Metal Theft on the Rise

Theft of copper and other metals on the increase

The level of theft of metal claims from buildings (copper, brass, lead), theft of copper wire from railway lines, telecom installations etc. is again on the increase. Leading up the 2007 Global Financial Crisis (“GFC”), it was becoming a huge problem.

I was so concerned about the issue that I visited the offices of the Ecclesiastical Insurance in the UK. At the time of  my visit, I learnt that claims by churches due to theft of metal have risen dramatically. In 2003, there were just 10 claims. Since 2007, there have been 7,500 claims at a cost of an estimated £23m.
Losses in Australia and New Zealand were likewise on the increase. It was not just the cost of the metal but the damage done by the theives or damage caused by running taps, loss of communications, and the like.
After looking at ways to reduce the losses, the problem dissipated due to the GFC and the dramatic fall in commodity prices including the price of metals.
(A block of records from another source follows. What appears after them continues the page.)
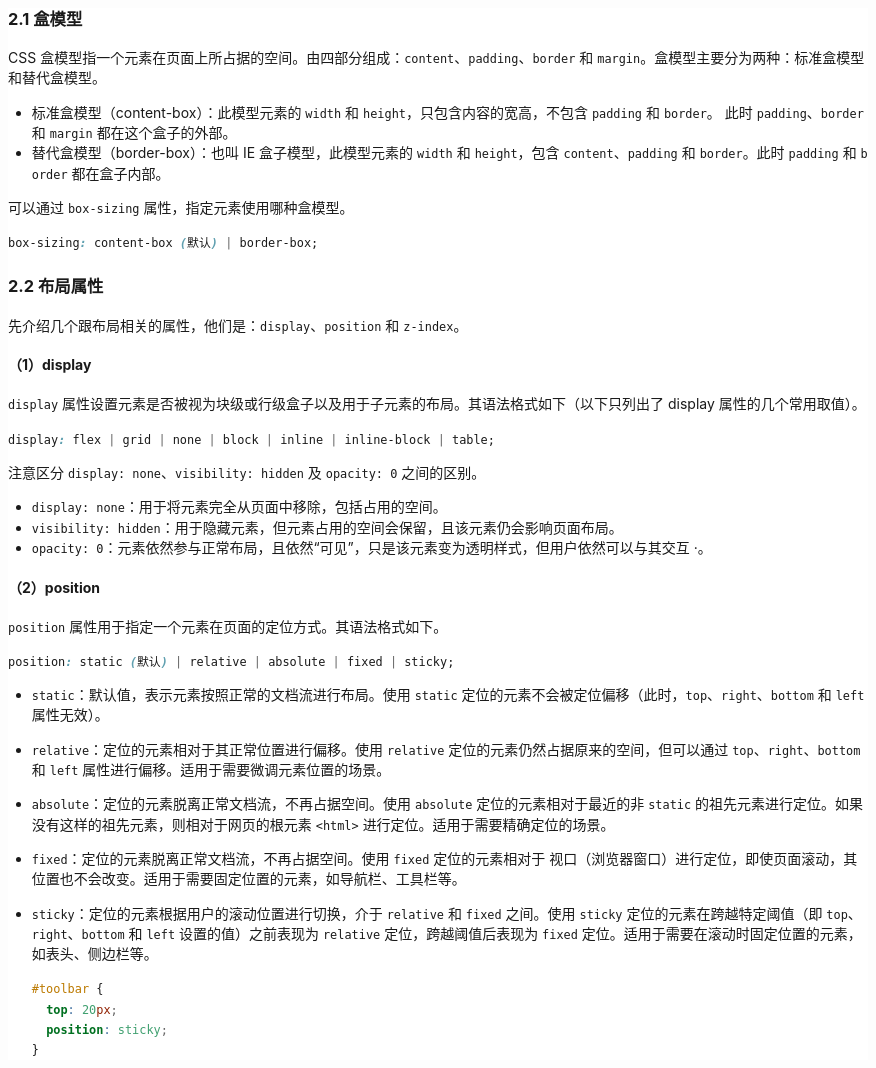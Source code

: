 ### 2.1 盒模型

CSS 盒模型指一个元素在页面上所占据的空间。由四部分组成：`content`、`padding`、`border` 和 `margin`。盒模型主要分为两种：标准盒模型和替代盒模型。

- 标准盒模型（content-box）：此模型元素的 `width` 和 `height`，只包含内容的宽高，不包含 `padding` 和 `border`。 此时 `padding`、`border` 和 `margin` 都在这个盒子的外部。
- 替代盒模型（border-box）：也叫 IE 盒子模型，此模型元素的 `width` 和 `height`，包含 `content`、`padding` 和 `border`。此时 `padding` 和 `border` 都在盒子内部。

可以通过 `box-sizing` 属性，指定元素使用哪种盒模型。

```css
box-sizing: content-box (默认) | border-box;
```

### 2.2 布局属性

先介绍几个跟布局相关的属性，他们是：`display`、`position` 和 `z-index`。

#### （1）display

`display` 属性设置元素是否被视为块级或行级盒子以及用于子元素的布局。其语法格式如下（以下只列出了 display 属性的几个常用取值）。

```css
display: flex | grid | none | block | inline | inline-block | table;
```

注意区分 `display: none`、`visibility: hidden` 及 `opacity: 0` 之间的区别。

- `display: none`：用于将元素完全从页面中移除，包括占用的空间。
- `visibility: hidden`：用于隐藏元素，但元素占用的空间会保留，且该元素仍会影响页面布局。
- `opacity: 0`：元素依然参与正常布局，且依然“可见”，只是该元素变为透明样式，但用户依然可以与其交互  ·。

#### （2）position

`position` 属性用于指定一个元素在页面的定位方式。其语法格式如下。

```css
position: static (默认) | relative | absolute | fixed | sticky;
```

- `static`：默认值，表示元素按照正常的文档流进行布局。使用 `static` 定位的元素不会被定位偏移（此时，`top`、`right`、`bottom` 和 `left` 属性无效）。
- `relative`：定位的元素相对于其正常位置进行偏移。使用 `relative` 定位的元素仍然占据原来的空间，但可以通过 `top`、`right`、`bottom` 和 `left` 属性进行偏移。适用于需要微调元素位置的场景。
- `absolute`：定位的元素脱离正常文档流，不再占据空间。使用 `absolute` 定位的元素相对于最近的非 `static` 的祖先元素进行定位。如果没有这样的祖先元素，则相对于网页的根元素 `<html>` 进行定位。适用于需要精确定位的场景。
- `fixed`：定位的元素脱离正常文档流，不再占据空间。使用 `fixed` 定位的元素相对于 视口（浏览器窗口）进行定位，即使页面滚动，其位置也不会改变。适用于需要固定位置的元素，如导航栏、工具栏等。
- `sticky`：定位的元素根据用户的滚动位置进行切换，介于 `relative` 和 `fixed` 之间。使用 `sticky` 定位的元素在跨越特定阈值（即 `top`、`right`、`bottom` 和 `left` 设置的值）之前表现为 `relative` 定位，跨越阈值后表现为 `fixed` 定位。适用于需要在滚动时固定位置的元素，如表头、侧边栏等。

  ```css
  #toolbar {
    top: 20px;
    position: sticky;
  }
  ```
Claims slowed down considerably as a result. It has all started to get serious again. In Switzerland, theives are even stealling brass cow bells. Visibility is poor in the hills and the cows wear the bells so they can hear the others and stay close together. The problem is that thieves have little trouble tracking the cows down as the bell rings every time they move and hundreds have been stolen. These thefts are one of the more bizarre examples of the soaring scrap metal thefts currently sweeping countries driven by the once again high global prices for metals.
As such, I have set out below a few largely common sense low-cost options, whilst others involve the use of more high-tech solutions at a greater cost that I learned on my visit to the insurer and from my own experience.
  • Make theft more difficult by removing any easy access onto building roofs, such as dumpsters or wheelie bins and tall trees located near to the building. (Approvals may be necessary from the  local authority.)
  • Store ladders in a secure place. This is particularly important when building works involving the use of scaffolding are taking place. (Insurers should be advised in advance of any building work being  undertaken. Non-disclosure of this material fact may well affect the  insurance cover.
  • Keep any gates locked and restrict vehicular access to the site.
  • Remove any easy means of transporting stolen goods, such as wheelbarrows and wheelie bins, to a secure place.
  • Maximise surveillance levels, including cutting  back tall trees and vegetation which could otherwise provide a screen to hide criminal activities.
  • Carry out regular checks of roofs so any theft of roofing materials is discovered before it rains and water enters the building
    causing further damage.
  • Encourage members of the local community to keep a vigilant eye on the building and to report any suspicious activity, particularly the unexpected arrival of workmen at the property,  immediately to the police.
  • Display a warning notice asking members of the  public to call the police if they see vans or workmen around the building between 6pm and 8am (or non-business/building hours) as they’re probably stealing the lead roof!
  • Apply anti-climb paint to drain pipes and roof guttering to restrict access to roofing. The paint should not be applied below a height of 2 metres and warning notices, highlighting its use, should be prominently displayed.
  • Protect the lower section of lightning conductor ribbons using a metal cage or sheath securely fixed to the building fabric.
  • Consider installing security lighting, particularly at roof-level where metal roof coverings are present. (Please double check if consent is required to do this with the local authority.)
  • Consider installing a Closed Circuit Television  (“CCTV”) system with adequate monitoring and recording and display prominent warning notices around the premises or building site.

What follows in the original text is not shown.